Окна вымирают. Улица слепнет, поскольку ни одна из запыленных вывесок, как правило, вяло несущая некое собственное, часто даже славянское имя, не подсвечивается – не для кого гореть: кроме больного Ласточки на этой улице вечером и ночью нет ни одной живой души. Даже кошки нет. Темень и тишина. Хотя в пяти минутах ходьбы отсюда свет и разноязычный говор, вспотевшие официанты,
Париж в вечернем макияже, вечно любующийся сам собою нарциссический Париж!
Убедившись в неизменности картины, он обычно мысленно переносится в сезон дождей, в Прибалтику, вспоминая бесконечные туда поездки и возвращения в самые разные периоды жизни.
Вот он совсем еще мальчик, с ингалятором в руке – в детстве он страдал астмой, но мама все равно упорно продолжала возить его в этот дождливый сосновый край. Родители снимали в рыбацкой деревушке под Юрмалой целый дом, который набивался до отказа их друзьями и казавшимися общими детьми.
Он вспоминал первые детские лесные прогулки, на плечах у родителей, когда с колоссальной высоты вглядываешься в мокрый мох и грибы. Иногда детей ссаживали, чтобы они могли сами сорвать «это». Они путешествовали верхом и обожали эти прогулки. Затем первые велосипеды, эпоха разбитых коленок и ссадин. Они, дети, жили там все лето с мамами, флиртовавшими с кем попало, кроме пап, приезжавших всего на месяц зевать и отсыпаться. Со временем ребятню отселили в детскую с роскошным видом из замочной скважины на родительские кровати, и иногда, насмотревшись вдоволь, они долго потом шепотом обсуждали увиденное, понимая сами не зная что.
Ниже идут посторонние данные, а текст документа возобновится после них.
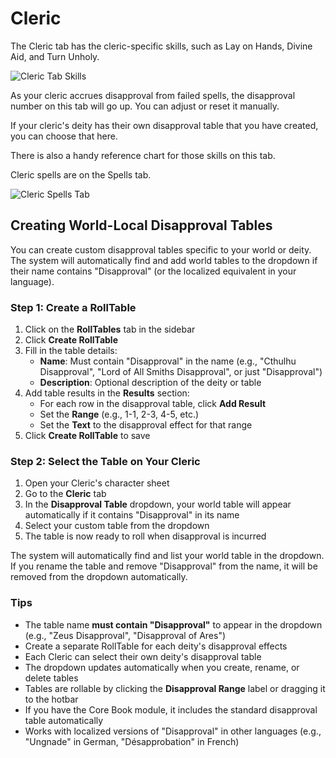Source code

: # Cleric

The Cleric tab has the cleric-specific skills, such as Lay on Hands, Divine Aid, and Turn Unholy.

![Cleric Tab Skills](images/cleric_tab_skills.png)

As your cleric accrues disapproval from failed spells, the disapproval number on this tab will go up. You can adjust or reset it manually.

If your cleric's deity has their own disapproval table that you have created, you can choose that here.

There is also a handy reference chart for those skills on this tab.

Cleric spells are on the Spells tab.

![Cleric Spells Tab](images/cleric_spells_tab.png)

## Creating World-Local Disapproval Tables

You can create custom disapproval tables specific to your world or deity. The system will automatically find and add world tables to the dropdown if their name contains "Disapproval" (or the localized equivalent in your language).

### Step 1: Create a RollTable

1. Click on the **RollTables** tab in the sidebar
2. Click **Create RollTable**
3. Fill in the table details:
   - **Name**: Must contain "Disapproval" in the name (e.g., "Cthulhu Disapproval", "Lord of All Smiths Disapproval", or just "Disapproval")
   - **Description**: Optional description of the deity or table
4. Add table results in the **Results** section:
   - For each row in the disapproval table, click **Add Result**
   - Set the **Range** (e.g., 1-1, 2-3, 4-5, etc.)
   - Set the **Text** to the disapproval effect for that range
5. Click **Create RollTable** to save

### Step 2: Select the Table on Your Cleric

1. Open your Cleric's character sheet
2. Go to the **Cleric** tab
3. In the **Disapproval Table** dropdown, your world table will appear automatically if it contains "Disapproval" in its name
4. Select your custom table from the dropdown
5. The table is now ready to roll when disapproval is incurred

The system will automatically find and list your world table in the dropdown. If you rename the table and remove "Disapproval" from the name, it will be removed from the dropdown automatically.

### Tips

- The table name **must contain "Disapproval"** to appear in the dropdown (e.g., "Zeus Disapproval", "Disapproval of Ares")
- Create a separate RollTable for each deity's disapproval effects
- Each Cleric can select their own deity's disapproval table
- The dropdown updates automatically when you create, rename, or delete tables
- Tables are rollable by clicking the **Disapproval Range** label or dragging it to the hotbar
- If you have the Core Book module, it includes the standard disapproval table automatically
- Works with localized versions of "Disapproval" in other languages (e.g., "Ungnade" in German, "Désapprobation" in French)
Он очень отчетливо помнил день, когда внезапно появился папа, прилетел всего на две ночи, а один из маминых приятелей внезапно исчез на эти два дня. Потом папа уехал, даже не попрощавшись с сыном, и началась эпоха разговоров взрослых за закрытыми дверьми. Мальчика перевезли жить к тетке и бабушке, а с мамой они стали «друзьями».
У него, у Ласточки, в кармане всегда было больше денег, чем у сверстников, у него было несколько часов, у него было просто-напросто все, о чем он мечтал, и даже девушки к нему первому смогли приходить домой, засиживаться допоздна, а потом и оставаться на ночь.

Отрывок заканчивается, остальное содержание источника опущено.